The latest FaunaVision creation is a $140,000 technical, mobile, wonder—a
large van with TV screens. I like to call it the HMS-Bagel. HMS stands for His
Meow-Jesty’s Ship, and Bagel happens to be the cat who inspired me to become
vegetarian. He was the one. He died a little over a year ago, and I miss him
greatly. He was a big spirit and teacher in my life, which is why I named this
latest vehicle after him. I call it a mobile audio-video spectacle.
How about the “Little Eddies”?
The Little Eddies were born out of a need. FaunaVision, as wonderful, great,
majestic, and attention-getting as it is, is limited by its vehicular essence
in where it can go. You can’t really go into shopping malls or Grand Central
Station, and sometimes there is no place to park. So we created what used to
be called a Faunette, now we call it a Little Eddie. [Laughs.] It has a two-sided
head with 17” screens, a self-contained power system at the base, and a
stand which serves as the body. It looks like a little robot, which is why they
call it a Little Eddie. It carries the message very well in those places where
you can’t bring FaunaVision, the van.
I understand that the van hasn’t been out for a while. Are there
to get FaunaVision back on the streets?
If I had to pick one thing that really inspires me, that is really close to my
heart, it would be pounding the streets of New York with FaunaVision. Unfortunately,
because of the atmosphere after 9/11, it was almost impossible to show on the
street without getting hassled and questioned—the van looks like a small
nuclear device. I think it is breaking a little bit, so we are going to try and
go back out there. Hopefully getting the message out will have the same impact.
You have to remember, at the advent of FaunaVision, mobile video units weren’t
really happening yet. Now you see subway station kiosks with videos. People aren’t
so shocked by it anymore, it isn’t a novelty. However, we still bring it
out to the people because you are not going see FaunaVision footage on any subway
What are some of the campaigns FaunaVision will be tackling?

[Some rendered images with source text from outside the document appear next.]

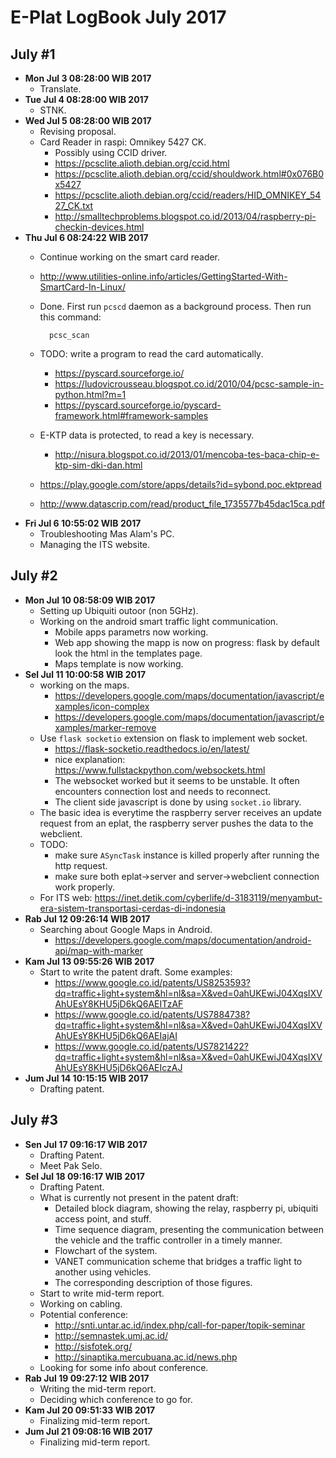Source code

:E-Plat LogBook July 2017
=======================

July #1
-------
- **Mon Jul  3 08:28:00 WIB 2017**
	- Translate.
- **Tue Jul  4 08:28:00 WIB 2017**
	- STNK.
- **Wed Jul  5 08:28:00 WIB 2017**
	- Revising proposal.
	- Card Reader in raspi: Omnikey 5427 CK.
		- Possibly using CCID driver.
		- https://pcsclite.alioth.debian.org/ccid.html
		- https://pcsclite.alioth.debian.org/ccid/shouldwork.html#0x076B0x5427
		- https://pcsclite.alioth.debian.org/ccid/readers/HID_OMNIKEY_5427_CK.txt
		- http://smalltechproblems.blogspot.co.id/2013/04/raspberry-pi-checkin-devices.html
- **Thu Jul  6 08:24:22 WIB 2017**
	- Continue working on the smart card reader.
	- http://www.utilities-online.info/articles/GettingStarted-With-SmartCard-In-Linux/
	- Done. First run `pcscd` daemon as a background process. Then run this command:

			pcsc_scan

	- TODO: write a program to read the card automatically.
		- https://pyscard.sourceforge.io/
		- https://ludovicrousseau.blogspot.co.id/2010/04/pcsc-sample-in-python.html?m=1
		- https://pyscard.sourceforge.io/pyscard-framework.html#framework-samples
	- E-KTP data is protected, to read a key is necessary.
		- http://nisura.blogspot.co.id/2013/01/mencoba-tes-baca-chip-e-ktp-sim-dki-dan.html
	- https://play.google.com/store/apps/details?id=sybond.poc.ektpread
	- http://www.datascrip.com/read/product_file_1735577b45dac15ca.pdf
- **Fri Jul  6 10:55:02 WIB 2017**
	- Troubleshooting Mas Alam's PC.
	- Managing the ITS website.

July #2
-------
- **Mon Jul 10 08:58:09 WIB 2017**
	- Setting up Ubiquiti outoor (non 5GHz).
	- Working on the android smart traffic light communication.
		- Mobile apps parametrs now working.
		- Web app showing the mapp is now on progress: flask by default look the html in the templates page.
		- Maps template is now working.
- **Sel Jul 11 10:00:58 WIB 2017**
	- working on the maps.
		- https://developers.google.com/maps/documentation/javascript/examples/icon-complex
		- https://developers.google.com/maps/documentation/javascript/examples/marker-remove
	- Use `flask socketio` extension on flask to implement web socket.
		- https://flask-socketio.readthedocs.io/en/latest/
		- nice explanation: https://www.fullstackpython.com/websockets.html
		- The websocket worked but it seems to be unstable. It often encounters connection lost and needs to reconnect.
		- The client side javascript is done by using `socket.io` library.
	- The basic idea is everytime the raspberry server receives an update request from an eplat, the raspberry server pushes the data to the webclient.
	- TODO:
		- make sure `ASyncTask` instance is killed properly after running the http request.
		- make sure both eplat->server and server->webclient connection work properly.
	- For ITS web: https://inet.detik.com/cyberlife/d-3183119/menyambut-era-sistem-transportasi-cerdas-di-indonesia
- **Rab Jul 12 09:26:14 WIB 2017**
	- Searching about Google Maps in Android.
		- https://developers.google.com/maps/documentation/android-api/map-with-marker
- **Kam Jul 13 09:55:26 WIB 2017**
	- Start to write the patent draft. Some examples:
		- https://www.google.co.id/patents/US8253593?dq=traffic+light+system&hl=nl&sa=X&ved=0ahUKEwiJ04XqsIXVAhUEsY8KHU5jD6kQ6AEITzAF
		- https://www.google.co.id/patents/US7884738?dq=traffic+light+system&hl=nl&sa=X&ved=0ahUKEwiJ04XqsIXVAhUEsY8KHU5jD6kQ6AEIajAI
		- https://www.google.co.id/patents/US7821422?dq=traffic+light+system&hl=nl&sa=X&ved=0ahUKEwiJ04XqsIXVAhUEsY8KHU5jD6kQ6AEIczAJ
- **Jum Jul 14 10:15:15 WIB 2017**
	- Drafting patent.

July #3
------
- **Sen Jul 17 09:16:17 WIB 2017**
	- Drafting Patent.
	- Meet Pak Selo.
- **Sel Jul 18 09:16:17 WIB 2017**
	- Drafting Patent.
	- What is currently not present in the patent draft:
		- Detailed block diagram, showing the relay, raspberry pi, ubiquiti access point, and stuff.
		- Time sequence diagram, presenting the communication between the vehicle and the traffic controller in a timely manner.
		- Flowchart of the system.
		- VANET communication scheme that bridges a traffic light to another using vehicles.
		- The corresponding description of those figures.
	- Start to write mid-term report.
	- Working on cabling.
	- Potential conference:
		- http://snti.untar.ac.id/index.php/call-for-paper/topik-seminar
		- http://semnastek.umj.ac.id/
		- http://sisfotek.org/
		- http://sinaptika.mercubuana.ac.id/news.php
	- Looking for some info about conference.
- **Rab Jul 19 09:27:12 WIB 2017**
	- Writing the mid-term report.
	- Deciding which conference to go for.
- **Kam Jul 20 09:51:33 WIB 2017**
	- Finalizing mid-term report.
- **Jum Jul 21 09:08:16 WIB 2017**
	- Finalizing mid-term report.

We do some campaigning on spay/neuter, puppy mills—the atrocities du jour.
But mainly we focus on fur during the wintertime, and vegetarianism during the
summer months. However, I am thinking about showing fur footage in the summer
too—people do own fur coats year-round. I’m thinking people that
wear fur may not be so defensive in the summer and might actually stop and watch
footage. They may be intimidated to approach the vehicle when they are wearing
fur, so it kind of opens it up, makes it anonymous. FaunaVision is about educating
the public, so you don’t want their defenses to be up.
Tell me about the video footage that you use. Where do you get some of that stuff?
Various sources. We’ve gotten some from big organizations, small organizations,
we’ve taken some of our own, and we just compile it. We edit it together
and attach a soundtrack, or use the screams of the animals or voices of the abusers—it
depends on the impact you want to make. A lot of times we find music, which can
be a good tool to get into the hearts of people. Like at Christmastime, we placed
a choir of women singing “Silent Night” with the visual of anal electrocutions
on fur farms—the results were really spectacular. A lot of people already
have sentimental connections with the song and when they see the visuals it is
really effective. We have a new editing system that will put FaunaVision clips
together in a much more professional way—smoother, better presentation
and more tuned into the high-tech NY culture.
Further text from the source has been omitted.